“Yours,
“Ethan.”
With a smile as he thought of his friend’s perplexity on reading the note, Ethan folded it and tucked it into an envelope. Then addressing it to “Mr. Vincent Graves, The Boulders, Stillhaven, Mass.,” he sealed it, dropped it into his pocket and made his way downstairs to dinner.
After dinner a big blue touring-car chugged its way southward along the shaded road, with Farrell at the wheel and Ethan’s note in Farrell’s pocket. Ethan watched it disappear. Then, drawing a chair to the edge of the porch, he set himself in it, put his heels on the railing, stuffed his hands into his pockets and asked himself with a puzzled smile why he had done it.
[IV.]
The grass grew tall and lush under the gnarled old apple-trees back of the Inn, and the straggling footpath which led to the landing was a path only in name. By the time he had gained the river Ethan’s immaculate white shoes were slate-colored with dew. The canoe rested on two poles laid from crotches of the apple trees, which overhung the stream. Ethan lifted it down and dropped it into the water. With paddle in hand he stepped in and pushed off down-stream.

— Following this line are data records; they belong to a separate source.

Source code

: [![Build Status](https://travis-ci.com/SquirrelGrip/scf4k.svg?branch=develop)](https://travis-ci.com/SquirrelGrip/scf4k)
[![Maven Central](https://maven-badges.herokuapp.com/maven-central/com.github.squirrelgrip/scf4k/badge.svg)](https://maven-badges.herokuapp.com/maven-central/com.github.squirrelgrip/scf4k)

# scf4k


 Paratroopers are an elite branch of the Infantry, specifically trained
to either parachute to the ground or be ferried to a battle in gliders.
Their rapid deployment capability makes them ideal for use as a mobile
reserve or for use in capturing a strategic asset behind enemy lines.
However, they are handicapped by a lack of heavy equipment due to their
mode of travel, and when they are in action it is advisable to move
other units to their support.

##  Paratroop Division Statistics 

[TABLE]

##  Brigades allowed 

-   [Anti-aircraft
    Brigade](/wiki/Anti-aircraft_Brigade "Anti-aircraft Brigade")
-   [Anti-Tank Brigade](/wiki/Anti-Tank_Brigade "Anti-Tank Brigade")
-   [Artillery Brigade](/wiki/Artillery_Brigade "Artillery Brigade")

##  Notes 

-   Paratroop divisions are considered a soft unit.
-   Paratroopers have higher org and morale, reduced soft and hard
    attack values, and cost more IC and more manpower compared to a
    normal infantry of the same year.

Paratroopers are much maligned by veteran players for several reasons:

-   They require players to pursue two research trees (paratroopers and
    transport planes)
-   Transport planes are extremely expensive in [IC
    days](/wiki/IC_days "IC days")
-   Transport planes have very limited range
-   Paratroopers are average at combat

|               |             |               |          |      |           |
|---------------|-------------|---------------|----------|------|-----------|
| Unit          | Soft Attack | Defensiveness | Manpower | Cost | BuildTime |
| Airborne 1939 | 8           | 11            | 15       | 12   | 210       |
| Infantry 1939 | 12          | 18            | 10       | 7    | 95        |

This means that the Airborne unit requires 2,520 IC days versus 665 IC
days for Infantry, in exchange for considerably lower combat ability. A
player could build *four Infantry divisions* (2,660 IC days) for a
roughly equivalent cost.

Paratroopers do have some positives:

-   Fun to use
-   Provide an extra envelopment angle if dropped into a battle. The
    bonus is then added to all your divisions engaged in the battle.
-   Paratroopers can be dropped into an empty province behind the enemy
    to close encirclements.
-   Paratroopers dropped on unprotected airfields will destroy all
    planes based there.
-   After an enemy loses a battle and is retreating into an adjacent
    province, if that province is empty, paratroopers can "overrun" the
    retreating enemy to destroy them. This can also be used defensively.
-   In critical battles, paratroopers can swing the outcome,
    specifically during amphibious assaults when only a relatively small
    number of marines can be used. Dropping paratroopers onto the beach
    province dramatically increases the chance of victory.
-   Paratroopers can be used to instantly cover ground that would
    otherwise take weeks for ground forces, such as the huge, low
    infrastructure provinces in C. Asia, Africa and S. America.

On his left the orchard and garden of the Inn marched with him for a way, giving place at length to a neck of woodland. On his right, seen between the twisted willows, stretched a pleasant view of meadows and tilled fields in the foreground, and, beyond, the gently rising hills, wooded save where along the base the encroaching grasslands rose and dipped. A couple of sleepy-looking farmhouses were nestled in the middle-distance and the faint whir-r-r of a mowing machine floated across the meadows. In the high grass daisies were sprinkled as thickly as stars in the Milky Way, and buttercups thrust their tiny golden bowls above the pendulous plumes of the timothy, foxtail, and fescue. The blue-eyed grass, too, was all abloom, like miniatures of the blue flags which congregated wherever the spring floods had inundated the meadows.